So far, the report says, the Youth Aid has sent four groups to Palestine, the first consisting of sixty young people who went to Ain Harod in February, 1934; the second was a group of girls sent to the girls’ training farm of Madame Rachel Yanaith, the wife of Ben Zvi, chairman of the Vaad Leumi; the third group, consisting of twenty orthodox religious youths, went in May to Kibbutz Rodges; and the fourth, consisting of forty young people, went to Tel Josef at the end of June.

JOINTS WITH ORPHAN BODY

Reckoning on the basis of the 350 certificates issued for youth immigration to Palestine from Germany for the first year, another sixteen religious youths will be sent to the Technical School at Haifa, and twelve religious girls in the Home of the Mizrachi Women’s Organization will be sent to Jerusalem to train in housekeeping and gardening. A group of sixty non-religious youth will go to Dagania at the end of Autumn. Another twenty or thirty will be sent to Mishmar Haemek and Pardas Anna.

The selection of all these youth immigrants will be completed by the end of August. After that new groups will be organized to be sent to Palestine on certificates to be issued for the period May, 1934, to May, 1935. Seven hundred certificates are being asked for.

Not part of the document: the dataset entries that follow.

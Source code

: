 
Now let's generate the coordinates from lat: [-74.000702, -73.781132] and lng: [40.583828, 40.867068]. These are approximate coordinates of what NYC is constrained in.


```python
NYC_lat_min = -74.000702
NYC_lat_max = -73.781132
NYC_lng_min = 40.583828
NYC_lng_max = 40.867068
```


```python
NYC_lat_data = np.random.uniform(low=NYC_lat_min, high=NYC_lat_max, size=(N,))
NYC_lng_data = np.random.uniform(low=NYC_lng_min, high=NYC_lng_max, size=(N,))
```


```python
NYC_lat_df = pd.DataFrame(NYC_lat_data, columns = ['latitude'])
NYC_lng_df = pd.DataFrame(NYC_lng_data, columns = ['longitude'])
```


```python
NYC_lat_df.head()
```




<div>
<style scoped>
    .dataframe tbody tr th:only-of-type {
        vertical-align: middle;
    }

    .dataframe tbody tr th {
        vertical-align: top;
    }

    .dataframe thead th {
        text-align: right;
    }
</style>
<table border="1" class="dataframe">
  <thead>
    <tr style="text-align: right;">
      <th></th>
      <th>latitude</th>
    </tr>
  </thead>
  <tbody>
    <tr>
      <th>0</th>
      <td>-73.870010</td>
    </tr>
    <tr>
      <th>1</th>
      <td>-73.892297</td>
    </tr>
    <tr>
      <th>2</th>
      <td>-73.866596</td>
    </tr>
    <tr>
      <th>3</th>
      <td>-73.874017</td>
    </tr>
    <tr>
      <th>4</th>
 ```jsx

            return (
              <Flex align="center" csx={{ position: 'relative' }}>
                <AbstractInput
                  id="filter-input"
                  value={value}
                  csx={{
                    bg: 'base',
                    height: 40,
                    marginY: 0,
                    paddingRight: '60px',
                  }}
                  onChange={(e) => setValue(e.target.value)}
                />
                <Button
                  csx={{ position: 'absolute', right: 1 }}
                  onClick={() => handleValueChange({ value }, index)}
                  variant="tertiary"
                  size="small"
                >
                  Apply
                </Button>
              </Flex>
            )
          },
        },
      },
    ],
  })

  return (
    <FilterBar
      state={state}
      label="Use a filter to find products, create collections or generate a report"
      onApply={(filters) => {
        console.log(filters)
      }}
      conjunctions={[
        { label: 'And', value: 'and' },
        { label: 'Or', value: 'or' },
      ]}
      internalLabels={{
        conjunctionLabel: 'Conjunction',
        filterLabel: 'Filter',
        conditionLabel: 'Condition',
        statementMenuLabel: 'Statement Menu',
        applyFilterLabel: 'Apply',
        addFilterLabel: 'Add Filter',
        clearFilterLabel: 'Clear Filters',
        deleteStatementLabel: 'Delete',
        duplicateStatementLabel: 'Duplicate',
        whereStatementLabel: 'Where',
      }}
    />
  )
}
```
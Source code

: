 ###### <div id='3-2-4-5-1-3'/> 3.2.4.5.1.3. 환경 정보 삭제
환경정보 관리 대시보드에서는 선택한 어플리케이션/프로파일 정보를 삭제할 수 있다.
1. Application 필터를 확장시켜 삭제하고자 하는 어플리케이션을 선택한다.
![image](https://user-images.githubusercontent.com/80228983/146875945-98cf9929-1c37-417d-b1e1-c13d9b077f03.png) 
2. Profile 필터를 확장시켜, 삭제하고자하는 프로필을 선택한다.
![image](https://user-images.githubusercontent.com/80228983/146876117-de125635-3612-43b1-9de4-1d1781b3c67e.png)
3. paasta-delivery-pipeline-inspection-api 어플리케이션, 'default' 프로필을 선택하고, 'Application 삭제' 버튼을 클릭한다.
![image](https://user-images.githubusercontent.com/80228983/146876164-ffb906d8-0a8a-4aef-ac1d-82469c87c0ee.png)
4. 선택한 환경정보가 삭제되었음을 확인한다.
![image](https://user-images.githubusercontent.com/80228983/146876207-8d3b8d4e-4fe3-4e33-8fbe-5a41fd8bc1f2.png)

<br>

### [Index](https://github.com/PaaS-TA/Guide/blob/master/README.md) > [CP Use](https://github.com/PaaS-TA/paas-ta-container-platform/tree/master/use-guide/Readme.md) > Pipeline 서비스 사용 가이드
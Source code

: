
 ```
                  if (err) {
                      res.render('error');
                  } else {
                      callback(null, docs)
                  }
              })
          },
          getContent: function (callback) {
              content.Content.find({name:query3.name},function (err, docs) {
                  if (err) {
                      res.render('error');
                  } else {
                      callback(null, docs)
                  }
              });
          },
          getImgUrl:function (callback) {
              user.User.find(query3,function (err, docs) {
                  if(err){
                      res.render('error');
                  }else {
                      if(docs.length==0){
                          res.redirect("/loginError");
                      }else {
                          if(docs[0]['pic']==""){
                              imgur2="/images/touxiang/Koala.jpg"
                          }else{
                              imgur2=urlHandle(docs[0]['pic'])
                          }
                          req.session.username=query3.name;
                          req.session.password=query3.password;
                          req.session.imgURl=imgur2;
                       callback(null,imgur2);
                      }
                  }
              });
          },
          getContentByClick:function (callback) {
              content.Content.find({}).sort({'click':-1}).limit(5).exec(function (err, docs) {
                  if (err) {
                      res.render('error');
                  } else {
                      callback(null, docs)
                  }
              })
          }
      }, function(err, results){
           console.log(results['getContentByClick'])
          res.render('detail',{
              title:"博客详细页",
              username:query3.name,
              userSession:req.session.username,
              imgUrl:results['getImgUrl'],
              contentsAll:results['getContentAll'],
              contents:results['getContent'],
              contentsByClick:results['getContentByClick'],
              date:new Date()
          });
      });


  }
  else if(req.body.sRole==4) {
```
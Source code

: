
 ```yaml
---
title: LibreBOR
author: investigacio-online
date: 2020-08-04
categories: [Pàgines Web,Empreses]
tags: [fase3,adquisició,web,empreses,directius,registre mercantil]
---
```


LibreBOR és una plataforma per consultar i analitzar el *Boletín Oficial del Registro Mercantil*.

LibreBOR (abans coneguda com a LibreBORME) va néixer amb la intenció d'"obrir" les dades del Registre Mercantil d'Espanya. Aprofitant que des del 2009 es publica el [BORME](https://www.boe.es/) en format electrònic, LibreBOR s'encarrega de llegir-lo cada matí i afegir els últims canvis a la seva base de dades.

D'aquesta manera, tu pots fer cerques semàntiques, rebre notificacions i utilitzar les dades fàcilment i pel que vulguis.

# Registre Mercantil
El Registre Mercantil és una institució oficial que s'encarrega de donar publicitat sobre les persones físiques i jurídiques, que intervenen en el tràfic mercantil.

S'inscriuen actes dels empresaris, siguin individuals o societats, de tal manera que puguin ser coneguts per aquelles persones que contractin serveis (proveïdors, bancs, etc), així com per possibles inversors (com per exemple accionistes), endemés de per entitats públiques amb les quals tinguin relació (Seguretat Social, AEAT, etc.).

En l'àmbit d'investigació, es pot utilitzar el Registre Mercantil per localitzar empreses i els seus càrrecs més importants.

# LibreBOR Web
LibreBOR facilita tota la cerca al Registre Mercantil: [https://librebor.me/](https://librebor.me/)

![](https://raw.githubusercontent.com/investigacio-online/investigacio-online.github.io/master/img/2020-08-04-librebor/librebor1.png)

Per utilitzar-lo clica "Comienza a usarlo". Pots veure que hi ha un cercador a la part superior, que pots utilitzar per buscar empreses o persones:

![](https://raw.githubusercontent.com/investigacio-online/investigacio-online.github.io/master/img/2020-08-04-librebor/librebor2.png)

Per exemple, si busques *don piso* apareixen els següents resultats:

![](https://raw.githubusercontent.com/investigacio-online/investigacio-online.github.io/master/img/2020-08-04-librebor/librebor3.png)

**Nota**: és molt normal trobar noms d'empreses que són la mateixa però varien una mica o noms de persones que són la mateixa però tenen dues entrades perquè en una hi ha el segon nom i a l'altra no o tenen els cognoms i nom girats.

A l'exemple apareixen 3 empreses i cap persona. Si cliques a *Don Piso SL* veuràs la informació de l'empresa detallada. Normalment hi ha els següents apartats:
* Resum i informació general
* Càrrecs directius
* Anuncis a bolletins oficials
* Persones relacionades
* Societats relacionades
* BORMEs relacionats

For the purpose of carrying on the joint financing of the work, the Youth Aid and the Committee for Religious Youth Emigration has joined with the Jewish Orphan Aid, which has founded in Palestine a branch of the Children’s Home Ahava.

Certificates within the youth emigration movement are available for young people between the completed ages of fifteen and seventeen.

TRAINING DISCUSSED

“The more difficult it becomes to find openings for training for our school-leaving youth and the sooner the youth wish to start training for Palestine, the more we shall have to take to the road of youth emigration,” the report says.

“We believe that it is a good thing to undertake settlement in Palestine between the ages of fifteen and seventeen. It is easier at this age to find ties with the country and the community than later, and settlement is less effort than with the older Chalutzim. More and more we shall have young people coming to us who have not yet been in any occupation, and wish to go straight from school to farm training. If the training can be carried out in Palestine itself, it provides the best guarantee of proper settlement. Chalutzim emigration will more and more develop along the lines of youth emigration,” the report concludes.